When you have a toddler, you soon realize that gentle reminders and warm smiles aren’t going to work all of the time – especially when your little one realizes that it is much more fun to break the rules than go along with them. Young toddlers present a particular challenge however, as they are too young to have the kind of consequences we think about – time outs, thinking chairs, etc…but still need to have some sort of recourse when they try to climb on the kitchen table or refuse to come to you when you call.

Typical Toddler Behavior
It is important to realize that most young toddlers act in certain ways that are extremely frustrating to their parents. Tantrums, obstinate behavior and deliberately doing something they know is wrong while smiling at you knowingly are designed as tests to discover their limits and their surroundings.

They want to know what will happen if they run away instead of running to you when you call them sternly. In many cases, they think it is a terrific game to have mom or dad run after them toward the street calling frantically. It is the parents’ duty to find a way to communicate to your child that certain behaviors are not acceptable, but to do it in a way that makes sense with the child.
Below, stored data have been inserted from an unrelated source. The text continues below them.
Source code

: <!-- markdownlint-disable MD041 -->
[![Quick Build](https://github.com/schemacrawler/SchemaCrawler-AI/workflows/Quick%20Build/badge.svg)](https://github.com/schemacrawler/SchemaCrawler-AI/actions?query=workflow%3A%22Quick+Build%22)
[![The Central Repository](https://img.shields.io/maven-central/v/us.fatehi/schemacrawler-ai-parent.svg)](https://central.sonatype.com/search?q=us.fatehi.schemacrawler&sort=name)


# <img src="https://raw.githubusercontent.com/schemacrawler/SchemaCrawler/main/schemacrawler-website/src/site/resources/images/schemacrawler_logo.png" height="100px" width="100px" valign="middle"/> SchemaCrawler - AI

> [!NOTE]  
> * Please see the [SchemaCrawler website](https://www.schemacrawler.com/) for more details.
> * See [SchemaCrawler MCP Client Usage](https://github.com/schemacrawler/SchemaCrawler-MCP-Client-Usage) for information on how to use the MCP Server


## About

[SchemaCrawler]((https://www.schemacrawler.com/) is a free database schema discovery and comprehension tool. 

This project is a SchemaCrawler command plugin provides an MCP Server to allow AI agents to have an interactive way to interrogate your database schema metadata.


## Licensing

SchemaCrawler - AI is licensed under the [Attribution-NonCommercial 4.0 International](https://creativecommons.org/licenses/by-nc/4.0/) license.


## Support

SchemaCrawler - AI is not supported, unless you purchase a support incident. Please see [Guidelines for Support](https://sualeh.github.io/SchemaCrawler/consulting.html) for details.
Redirecting – For the challenging behaviors, you gain more by redirecting your child than you do battling it out with them. The child isn’t an unruly teenager hell bent on breaking your spirit. You’re just dealing with a toddler who stole the remote and won’t give it back. Until your child can understand punishment for not returning something, you would do well to redirect the child and recover the lost remote.

Grab a favorite toy or a special, interesting object and make a big deal about it. Your naturally curious toddler will be interested, too. Simply take the remote and hand her the new object. Thank her for the remote and go on about your business.

Rewards – Punishing a young child before the age of two can be tricky. Immediate punishment, such as having something taken away makes sense to a child, but a system of counting to five, explaining consequences, offering a warning, having a time out and then apologizing is beyond their grasp.

So rather than go through the full punishment gambit, help your child fix the situation and praise her when she does what you want her to do. This teaches her limits just as well as punishment by showing her what you expect, perhaps it teaches her even better. For example, the child that spills her drink on purpose might simply have her cup taken away. When she protests, hand it back and help her to hold it correctly all the while praising her lavishly.

Mantras – Your young toddler is learning the ways of the world and she’s almost desperate to please you. This is the time to gently affirm what she needs to know by using what amounts to mantras for the day to day. Phrases like, “We always hold hands crossing the street,” and “We always wash our hands after playing outside,” will make lasting impressions in your child’s mind and cause far fewer battles down the road.